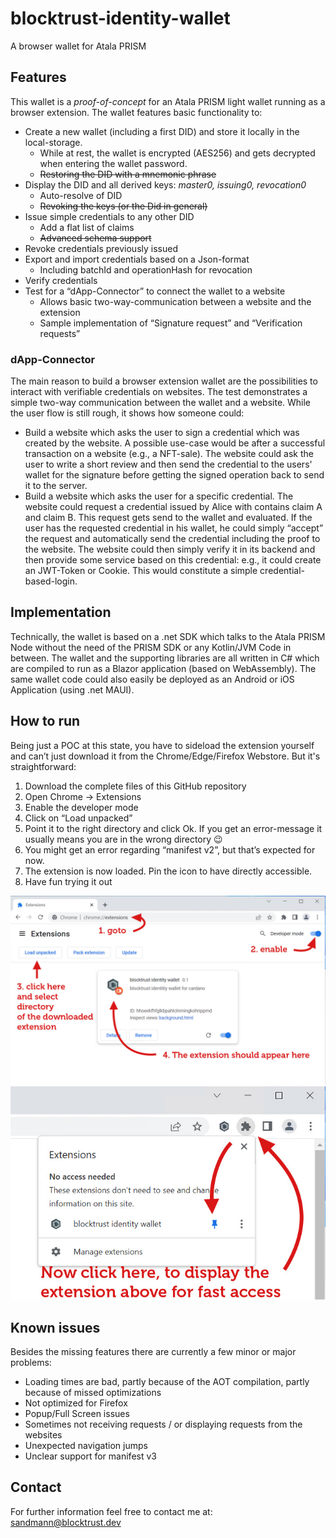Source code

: # blocktrust-identity-wallet
A browser wallet for Atala PRISM

## Features
This wallet is a *proof-of-concept* for an Atala PRISM light wallet running as a browser extension. The wallet features basic functionality to:
* Create a new wallet (including a first DID) and store it locally in the local-storage.
  * While at rest, the wallet is encrypted (AES256) and gets decrypted when entering the wallet password.
  * ~~Restoring the DID with a mnemonic phrase~~
* Display the DID and all derived keys: *master0, issuing0, revocation0*
  * Auto-resolve of DID 
  * ~~Revoking the keys (or the Did in general)~~
* Issue simple credentials to any other DID
  * Add a flat list of claims
  * ~~Advanced schema support~~
* Revoke credentials previously issued
* Export and import credentials based on a Json-format
  * Including batchId and operationHash for revocation
* Verify credentials
* Test for a “dApp-Connector” to connect the wallet to a website
  * Allows basic two-way-communication between a website and the extension
  * Sample implementation of “Signature request” and “Verification requests”

### dApp-Connector
The main reason to build a browser extension wallet are the possibilities to interact with verifiable credentials on websites. The test demonstrates a simple two-way communication between the wallet and a website. While the user flow is still rough, it shows how someone could:
* Build a website which asks the user to sign a credential which was created by the website. A possible use-case would be after a successful transaction on a website (e.g., a NFT-sale). The website could ask the user to write a short review and then send the credential to the users' wallet for the signature before getting the signed operation back to send it to the server. 
* Build a website which asks the user for a specific credential. The website could request a credential issued by Alice with contains claim A and claim B. This request gets send to the wallet and evaluated. If the user has the requested credential in his wallet, he could simply “accept” the request and automatically send the credential including the proof to the website. The website could then simply verify it in its backend and then provide some service based on this credential: e.g., it could create an JWT-Token or Cookie. This would constitute a simple credential-based-login.

## Implementation
Technically, the wallet is based on a .net SDK which talks to the Atala PRISM Node without the need of the PRISM SDK or any Kotlin/JVM Code in between. The wallet and the supporting libraries are all written in C# which are compiled to run as a Blazor application (based on WebAssembly). The same wallet code could also easily be deployed as an Android or iOS Application (using .net MAUI).


## How to run
Being just a POC at this state, you have to sideload the extension yourself and can’t just download it from the Chrome/Edge/Firefox Webstore.
But it's straightforward:
1.	Download the complete files of this GitHub repository
2.	Open Chrome → Extensions
3.	Enable the developer mode
4.	Click on “Load unpacked”
5.	Point it to the right directory and click Ok. If you get an error-message it usually means you are in the wrong directory 😉
6.	You might get an error regarding “manifest v2”, but that’s expected for now.
7.	The extension is now loaded. Pin the icon to have directly accessible.
8.	Have fun trying it out

![Install wallet in chrome](installChromeWallet1.jpg)
![Enable wallet in chrome](installChromeWallet2.jpg)

## Known issues
Besides the missing features there are currently a few minor or major problems:
-	Loading times are bad, partly because of the AOT compilation, partly because of missed optimizations
-	Not optimized for Firefox
-	Popup/Full Screen issues
-	Sometimes not receiving requests / or displaying requests from the websites
-	Unexpected navigation jumps
-	Unclear support for manifest v3


## Contact
For further information feel free to contact me at: sandmann@blocktrust.dev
====
EXERCISE PROMPT:
The response consists of the lines above that contain "error".

RESPONSE AREA:
5.	Point it to the right directory and click Ok. If you get an error-message it usually means you are in the wrong directory 😉
6.	You might get an error regarding “manifest v2”, but that’s expected for now.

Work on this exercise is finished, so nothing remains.